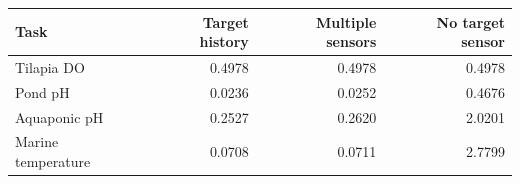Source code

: \begin{tabular}{lrrr}
\toprule
Task & Target history & Multiple sensors & No target sensor \\
\midrule
Tilapia DO & 0.4978 & 0.4978 & 0.4978 \\
Pond pH & 0.0236 & 0.0252 & 0.4676 \\
Aquaponic pH & 0.2527 & 0.2620 & 2.0201 \\
Marine temperature & 0.0708 & 0.0711 & 2.7799 \\
\bottomrule
\end{tabular}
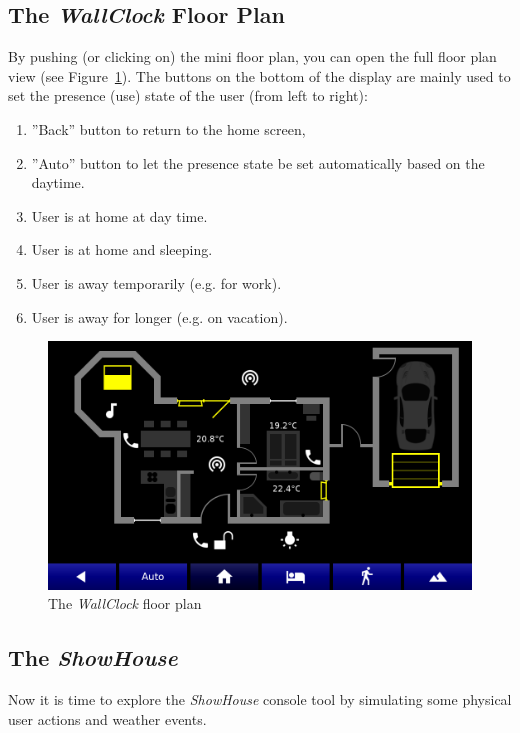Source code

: \documentclass[12pt,english,parskip=half,headheight=19pt]{scrreprt}
\begin{document}
\subsection{The \textit{WallClock} Floor Plan}
\label{sec:tutorial-firststeps-floorplan}

By pushing (or clicking on) the mini floor plan, you can open the full floor plan view (see Figure~\ref{fig:tutorial-floorplan}). The buttons on the bottom of the display are mainly used to set the presence (use) state of the user (from left to right):

\begin{enumerate}
  \item ''Back'' button to return to the home screen,
  \item ''Auto'' button to let the presence state be set automatically based on the daytime.
  \item User is at home at day time.
  \item User is at home and sleeping.
  \item User is away temporarily (e.g. for work).
  \item User is away for longer (e.g. on vacation).
\end{enumerate}

\begin{figure}[ht]
  \centering
  \includegraphics[width=0.7\linewidth]{figs/wallclock-floorplan-3.png}
  \caption[l]{The \textit{WallClock} floor plan}
  \label{fig:tutorial-floorplan}
\end{figure}




\subsection{The \textit{ShowHouse}}
\label{sec:tutorial-firststeps-showhouse}

Now it is time to explore the \textit{ShowHouse} console tool by simulating some physical user actions and weather events.
\end{document}
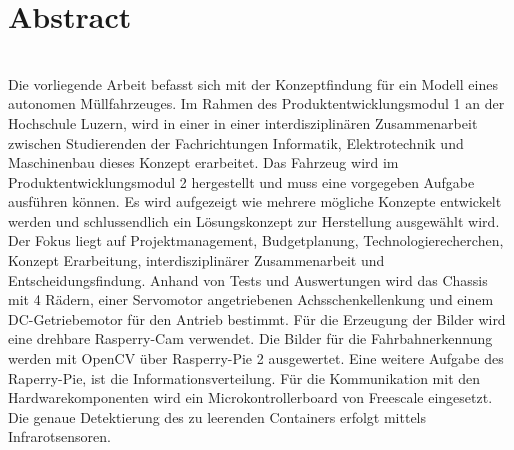 \section{Abstract}\\[0.2cm]
Die vorliegende Arbeit befasst sich mit der Konzeptfindung für ein Modell eines autonomen Müllfahrzeuges. Im Rahmen des Produktentwicklungsmodul 1 an der Hochschule Luzern, wird in einer in einer interdisziplinären Zusammenarbeit zwischen Studierenden der Fachrichtungen Informatik, Elektrotechnik und Maschinenbau dieses Konzept erarbeitet. Das Fahrzeug wird im Produktentwicklungsmodul 2 hergestellt und muss eine vorgegeben Aufgabe ausführen können. Es wird aufgezeigt wie mehrere mögliche Konzepte entwickelt werden und schlussendlich ein Lösungskonzept zur Herstellung ausgewählt wird. Der Fokus liegt auf Projektmanagement, Budgetplanung, Technologierecherchen, Konzept Erarbeitung, interdisziplinärer Zusammenarbeit und Entscheidungsfindung. Anhand von Tests und Auswertungen wird das Chassis mit 4 Rädern, einer Servomotor angetriebenen Achsschenkellenkung und einem DC-Getriebemotor für den Antrieb bestimmt. Für die Erzeugung der Bilder wird eine drehbare Rasperry-Cam verwendet. Die Bilder für die Fahrbahnerkennung werden mit OpenCV über Rasperry-Pie 2 ausgewertet. Eine weitere Aufgabe des Raperry-Pie, ist die Informationsverteilung. Für die Kommunikation mit den Hardwarekomponenten wird ein Microkontrollerboard von Freescale eingesetzt. Die genaue Detektierung des zu leerenden Containers erfolgt mittels Infrarotsensoren.  
\clearpage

- EXERCISE DESCRIPTION
Would you show each line of the material above that contains the string "floorplan"?

- REPLY
\label{sec:tutorial-firststeps-floorplan}
By pushing (or clicking on) the mini floor plan, you can open the full floor plan view (see Figure~\ref{fig:tutorial-floorplan}). The buttons on the bottom of the display are mainly used to set the presence (use) state of the user (from left to right):
  \includegraphics[width=0.7\linewidth]{figs/wallclock-floorplan-3.png}
  \label{fig:tutorial-floorplan}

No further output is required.